Mahmut Cemil İnce

Mahmut Cemil İnce

İslami Çalışma Dersleri 6: Yönteme dair genel esaslar

İslami Çalışma Dersleri 6: Yönteme dair genel esaslar

Geçtiğimiz derslerde İslami mücadelenin ne olduğuna ve neden gerekli olduğuna değindik. Yani İslami mücadele mefhumunu tanımladık, İslami mücadelenin neden gerektiğini İslami, fıkhi, fikri, siyasi, sosyal, hukuki, iktisadi vesaire birçok açıdan izah ettik. Tüm bunları temel seviyede inceledik. Fakat elbette bunlar, detayları kendi alanında uzman olan insanlardan dinlenmesi gereken şeylerdir. Bunu da unutmamak gerekir.

Bundan sonraki kısımlarda ise inşallah İslami mücadelede nasıl bir yöntem izlenmesi gerektiği, yani bu işin pratiği konumuz olacak.

Yöntem farkları ve ihtilaf ahlakı

İslam mücadelenin ne olduğu ve neden yürütülmesi gerektiği hususu aslında genel olarak, şeriat temelinde buluşan herkesin malumu olan bir husus. Fakat "nasıl" konusunda, yani hangi yöntemin uygulanacağı konusunda oldukça farklı, birbiriyle çelişebilen bir pratikler bütünü, paradigmalar bütünü karşımıza çıkıyor. Bu noktada biz kendi elimizden geldiği kadar Kur'an'dan, Rasulullah sallallahu aleyhi vesellem'in sünnetinden pratik örneklerle ve bu çağdaki diğer İslami hareketlerin yaptıklarıyla bir mukayeseye gidip ortaya bir sonuç koymaya çalışacağız.

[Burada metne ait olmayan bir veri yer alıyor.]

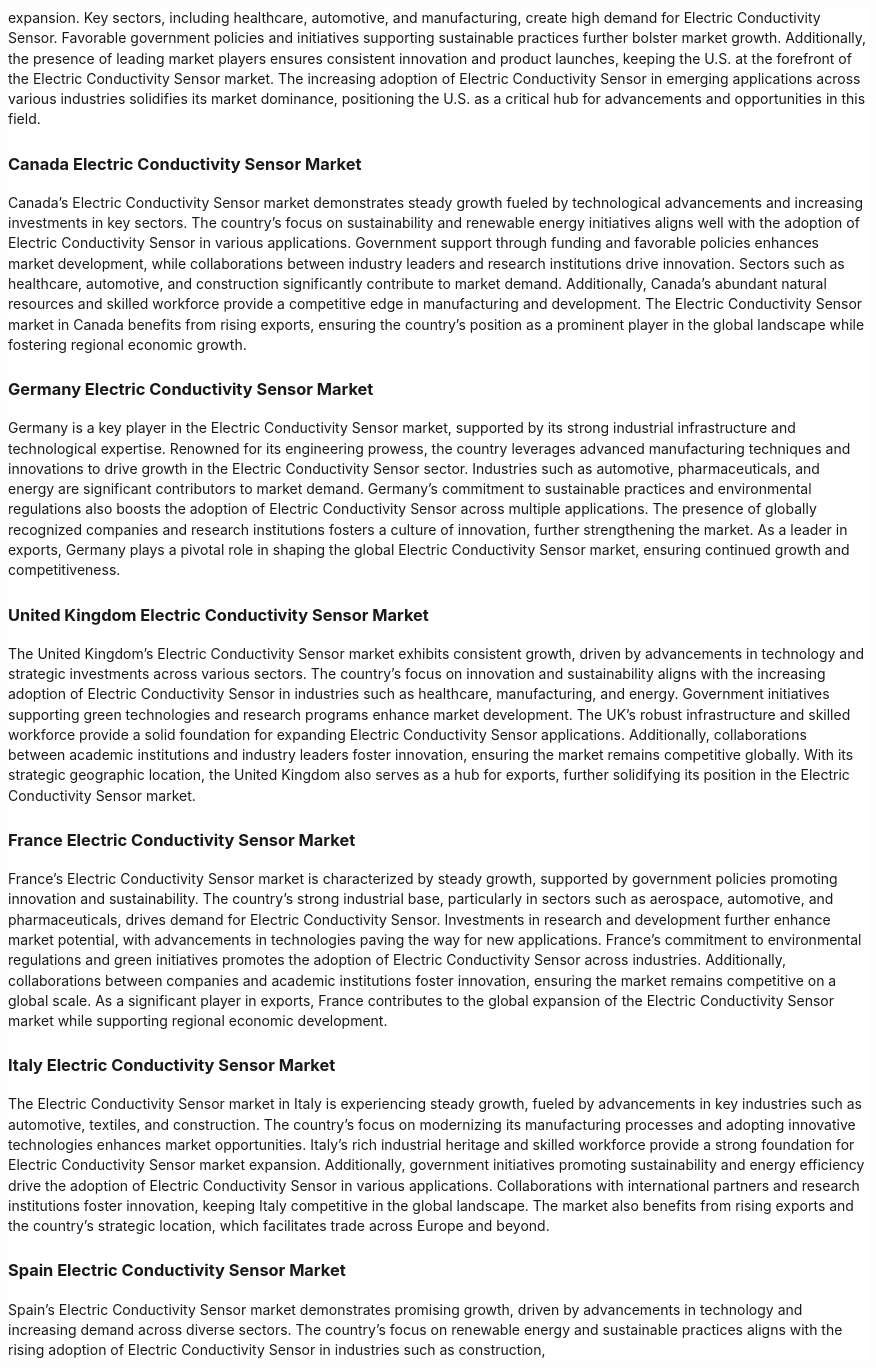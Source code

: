 expansion. Key sectors, including healthcare, automotive, and manufacturing, create high demand for Electric Conductivity Sensor. Favorable government policies and initiatives supporting sustainable practices further bolster market growth. Additionally, the presence of leading market players ensures consistent innovation and product launches, keeping the U.S. at the forefront of the Electric Conductivity Sensor market. The increasing adoption of Electric Conductivity Sensor in emerging applications across various industries solidifies its market dominance, positioning the U.S. as a critical hub for advancements and opportunities in this field.</p><h3>Canada Electric Conductivity Sensor Market</h3><p>Canada&rsquo;s Electric Conductivity Sensor market demonstrates steady growth fueled by technological advancements and increasing investments in key sectors. The country&rsquo;s focus on sustainability and renewable energy initiatives aligns well with the adoption of Electric Conductivity Sensor in various applications. Government support through funding and favorable policies enhances market development, while collaborations between industry leaders and research institutions drive innovation. Sectors such as healthcare, automotive, and construction significantly contribute to market demand. Additionally, Canada&rsquo;s abundant natural resources and skilled workforce provide a competitive edge in manufacturing and development. The Electric Conductivity Sensor market in Canada benefits from rising exports, ensuring the country&rsquo;s position as a prominent player in the global landscape while fostering regional economic growth.</p><h3>Germany Electric Conductivity Sensor Market</h3><p>Germany is a key player in the Electric Conductivity Sensor market, supported by its strong industrial infrastructure and technological expertise. Renowned for its engineering prowess, the country leverages advanced manufacturing techniques and innovations to drive growth in the Electric Conductivity Sensor sector. Industries such as automotive, pharmaceuticals, and energy are significant contributors to market demand. Germany&rsquo;s commitment to sustainable practices and environmental regulations also boosts the adoption of Electric Conductivity Sensor across multiple applications. The presence of globally recognized companies and research institutions fosters a culture of innovation, further strengthening the market. As a leader in exports, Germany plays a pivotal role in shaping the global Electric Conductivity Sensor market, ensuring continued growth and competitiveness.</p><h3>United Kingdom Electric Conductivity Sensor Market</h3><p>The United Kingdom&rsquo;s Electric Conductivity Sensor market exhibits consistent growth, driven by advancements in technology and strategic investments across various sectors. The country&rsquo;s focus on innovation and sustainability aligns with the increasing adoption of Electric Conductivity Sensor in industries such as healthcare, manufacturing, and energy. Government initiatives supporting green technologies and research programs enhance market development. The UK&rsquo;s robust infrastructure and skilled workforce provide a solid foundation for expanding Electric Conductivity Sensor applications. Additionally, collaborations between academic institutions and industry leaders foster innovation, ensuring the market remains competitive globally. With its strategic geographic location, the United Kingdom also serves as a hub for exports, further solidifying its position in the Electric Conductivity Sensor market.</p><h3>France Electric Conductivity Sensor Market</h3><p>France&rsquo;s Electric Conductivity Sensor market is characterized by steady growth, supported by government policies promoting innovation and sustainability. The country&rsquo;s strong industrial base, particularly in sectors such as aerospace, automotive, and pharmaceuticals, drives demand for Electric Conductivity Sensor. Investments in research and development further enhance market potential, with advancements in technologies paving the way for new applications. France&rsquo;s commitment to environmental regulations and green initiatives promotes the adoption of Electric Conductivity Sensor across industries. Additionally, collaborations between companies and academic institutions foster innovation, ensuring the market remains competitive on a global scale. As a significant player in exports, France contributes to the global expansion of the Electric Conductivity Sensor market while supporting regional economic development.</p><h3>Italy Electric Conductivity Sensor Market</h3><p>The Electric Conductivity Sensor market in Italy is experiencing steady growth, fueled by advancements in key industries such as automotive, textiles, and construction. The country&rsquo;s focus on modernizing its manufacturing processes and adopting innovative technologies enhances market opportunities. Italy&rsquo;s rich industrial heritage and skilled workforce provide a strong foundation for Electric Conductivity Sensor market expansion. Additionally, government initiatives promoting sustainability and energy efficiency drive the adoption of Electric Conductivity Sensor in various applications. Collaborations with international partners and research institutions foster innovation, keeping Italy competitive in the global landscape. The market also benefits from rising exports and the country&rsquo;s strategic location, which facilitates trade across Europe and beyond.</p><h3>Spain Electric Conductivity Sensor Market</h3><p>Spain&rsquo;s Electric Conductivity Sensor market demonstrates promising growth, driven by advancements in technology and increasing demand across diverse sectors. The country&rsquo;s focus on renewable energy and sustainable practices aligns with the rising adoption of Electric Conductivity Sensor in industries such as construction,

İslam mücadelede nasıl bir yöntem izlenmeli? Bu noktada evvela önce şuna değinmek gerekiyor. "İslami mücadelede yöntem şu şekilde olmalı" derken kastımız "Allah'ın emri yüzde yüz budur" ya da "Rasulullah'ın pratiği yüzde yüz budur, bundan ibarettir" gibi bir ifade değil. Zira genel ve temel esaslar dışında, hiçbir detay mesele için böyle kesin bir yargıya varmak mümkün değil. Mesela namazda ellerimizi bağlama şeklimizde ilgili dahi farklılıklar var ve Allah azze ve celle'nin hangisinden tamamen razı olacağını bilmek, dahası tek bir pratiğin makbul olacağını, diğerlerinin reddedileceğini söylemek mümkün değil. Bizler sadece Allah'ın vahyi ve Rasulullah'ın sünneti ışığında, Ehli Sünnet vel Cemaat'in yorumu ışığında anlayabildiğimiz kadarıyla bu tarz amelleri uyguluyoruz. Allah katında makbul olan nedir, bunu yüzde yüz tayin etmemiz zor. Kimse bu konuda kendisinin tamamen isabet ettiğini ve diğerlerinin yanılgı içerisinde olduğunu düşünmemeli. Bize düşen şey samimi bir şekilde en mükemmele yaklaşabilmek. O yüzden bu hususta ifade ettiklerimize "mutlak hakikat" diyemeyiz, zira bu sadece Allah katında mümkündür. Biz ise vahiy ve siyerden idrak edebildiğimiz kadarıyla hakikate yaklaşmaya çalışıyoruz.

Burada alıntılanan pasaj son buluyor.